Intel on Tuesday pushed microcode updates to fix a high-severity CPU bug that has the potential to be maliciously exploited against cloud-based hosts.
The flaw, affecting virtually all modern Intel CPUs, causes them to “enter a glitch state where the normal rules don’t apply,” Tavis Ormandy, one of several security researchers inside Google who discovered the bug, reported. Once triggered, the glitch state results in unexpected and potentially serious behavior, most notably system crashes that occur even when untrusted code is executed within a guest account of a virtual machine, which, under most cloud security models, is assumed to be safe from such faults. Escalation of privileges is also a possibility.
Very strange behavior
The bug, tracked under the common name Reptar and the designation CVE-2023-23583, is related to how affected CPUs manage prefixes, which change the behavior of instructions sent by running software. Intel x64 decoding generally allows redundant prefixes—meaning those that don’t make sense in a given context—to be ignored without consequence. During testing in August, Ormandy noticed that the
REX prefix was generating “unexpected results” when running on Intel CPUs that support a newer feature known as fast short repeat move, which was introduced in the Ice Lake architecture to fix microcoding bottlenecks.
The unexpected behavior occurred when adding the redundant rex.r prefixes to the FSRM-optimized
rep mov operation. Ormandy wrote:
We observed some very strange behavior while testing. For example, branches to unexpected locations, unconditional branches being ignored and the processor no longer accurately recording the instruction pointer in xsave or call instructions.
Oddly, when trying to understand what was happening we would see a debugger reporting impossible states!
This already seemed like it could be indicative of a serious problem, but within a few days of experimenting we found that when multiple cores were triggering the same bug, the processor would begin to report machine check exceptions and halt.
We verified this worked even inside an unprivileged guest VM, so this already has serious security implications for cloud providers. Naturally, we reported this to Intel as soon as we confirmed this was a security issue.
Jerry Bryant, Intel’s senior director of Incident Response & Security Communications, said on Tuesday that company engineers were already aware of a “functional bug” in older CPU platforms that could result in a temporary denial of service and had scheduled a fix for next March. The severity rating had tentatively been set at 5 out of a possible 10. Those plans were disrupted following discoveries within Intel and later inside Google. Bryant wrote:
Thanks to the diligence and expertise of Intel security researchers, a vector was later discovered that could allow a possible escalation of privilege (EoP). With an updated CVSS 3.0 score of 8.8 (high), this discovery changed our approach to mitigating this issue for our customers and we pulled the update forward to align with disclosures already planned for November 2023.

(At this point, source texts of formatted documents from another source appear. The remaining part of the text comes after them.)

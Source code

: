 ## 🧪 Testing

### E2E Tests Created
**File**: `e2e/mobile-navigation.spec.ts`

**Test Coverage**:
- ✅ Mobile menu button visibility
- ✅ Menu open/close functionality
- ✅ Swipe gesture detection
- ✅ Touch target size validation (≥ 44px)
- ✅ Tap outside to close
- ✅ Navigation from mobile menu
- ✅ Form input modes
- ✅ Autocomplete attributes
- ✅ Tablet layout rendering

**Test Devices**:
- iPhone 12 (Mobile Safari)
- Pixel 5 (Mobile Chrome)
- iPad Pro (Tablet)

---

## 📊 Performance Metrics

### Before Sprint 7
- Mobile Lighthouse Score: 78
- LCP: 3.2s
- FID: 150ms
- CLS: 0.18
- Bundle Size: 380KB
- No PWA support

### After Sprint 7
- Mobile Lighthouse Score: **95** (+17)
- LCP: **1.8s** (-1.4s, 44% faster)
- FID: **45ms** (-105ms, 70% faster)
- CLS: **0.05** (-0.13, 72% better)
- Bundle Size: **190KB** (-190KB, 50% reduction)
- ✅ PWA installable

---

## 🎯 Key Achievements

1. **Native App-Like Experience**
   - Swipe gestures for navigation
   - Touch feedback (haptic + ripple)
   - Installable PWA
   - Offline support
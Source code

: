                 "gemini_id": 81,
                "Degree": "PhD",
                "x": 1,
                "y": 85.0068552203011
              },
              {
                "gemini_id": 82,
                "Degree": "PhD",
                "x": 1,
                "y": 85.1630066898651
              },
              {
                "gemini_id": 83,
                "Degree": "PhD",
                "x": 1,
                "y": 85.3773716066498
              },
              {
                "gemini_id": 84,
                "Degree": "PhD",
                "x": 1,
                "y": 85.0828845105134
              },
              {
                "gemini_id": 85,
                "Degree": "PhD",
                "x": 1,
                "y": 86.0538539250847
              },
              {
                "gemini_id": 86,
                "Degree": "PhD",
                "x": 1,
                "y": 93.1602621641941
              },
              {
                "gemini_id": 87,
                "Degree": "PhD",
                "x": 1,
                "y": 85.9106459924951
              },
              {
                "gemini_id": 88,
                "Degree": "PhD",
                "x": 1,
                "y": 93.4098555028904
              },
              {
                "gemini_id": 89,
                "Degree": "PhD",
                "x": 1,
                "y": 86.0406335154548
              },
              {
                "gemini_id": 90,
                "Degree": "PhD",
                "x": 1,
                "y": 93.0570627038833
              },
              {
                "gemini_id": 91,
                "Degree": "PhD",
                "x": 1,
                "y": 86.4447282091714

While preparing the February 2024 Intel Platform Update bundle for customer validation, we received a report from a Google researcher for the same TDoS issue discovered internally. The researcher cited a Google 90 day disclosure policy and that they would go public on November 14, 2023.
Crisis (hopefully) averted
Google worked with industry partners to identify and test a successful mitigation so all users are protected from this risk in a timely manner. In particular, Google’s response team ensured a successful rollout of the mitigation to systems before it posed a risk to customers, mainly Google Cloud and ChromeOS customers.
Intel’s official bulletin lists two classes of affected products: those that were already fixed and those that are fixed using microcode updates released Tuesday. Specifically, these products have the new microcode update:
|Product Collection||Vertical Segment||CPU ID||Platform ID|
|10th Generation Intel Core Processor Family||Mobile||706E5||80|
|3rd Generation Intel Xeon Processor Scalable Family||Server||606A6||87|
|Intel Xeon D Processor||Server||606C1||10|
|11th Generation Intel Core Processor Family||Desktop
|11th Generation Intel Core Processor Family||Mobile
|Intel Server Processor||Server
An exhaustive list of affected CPUs is available here. As usual, the microcode updates will be available from device or motherboard manufacturers. While individuals aren’t likely to face any immediate threat from this vulnerability, they should check with the manufacturer for a fix.
People with expertise in x86 instruction and decoding should read Ormandy’s post in its entirety. For everyone else, the most important takeaway is this: “However, we simply don’t know if we can control the corruption precisely enough to achieve privilege escalation.” That means it’s not possible for people outside of Intel to know the true extent of the vulnerability severity. That said, anytime code running inside a virtual machine can crash the hypervisor the VM runs on, cloud providers like Google, Microsoft, Amazon, and others are going to immediately take notice.
In a separate post, Google officials wrote:
The impact of this vulnerability is demonstrated when exploited by an attacker in a multi-tenant virtualized environment, as the exploit on a guest machine causes the host machine to crash resulting in a Denial of Service to other guest machines running on the same host. Additionally, the vulnerability could potentially lead to information disclosure or privilege escalation.
The post said that Google worked with industry partners to identify and test successful mitigations that have been rolled out. It’s likely any potential crisis has now been averted, at least in the biggest cloud environments. Smaller cloud services may still have work to do.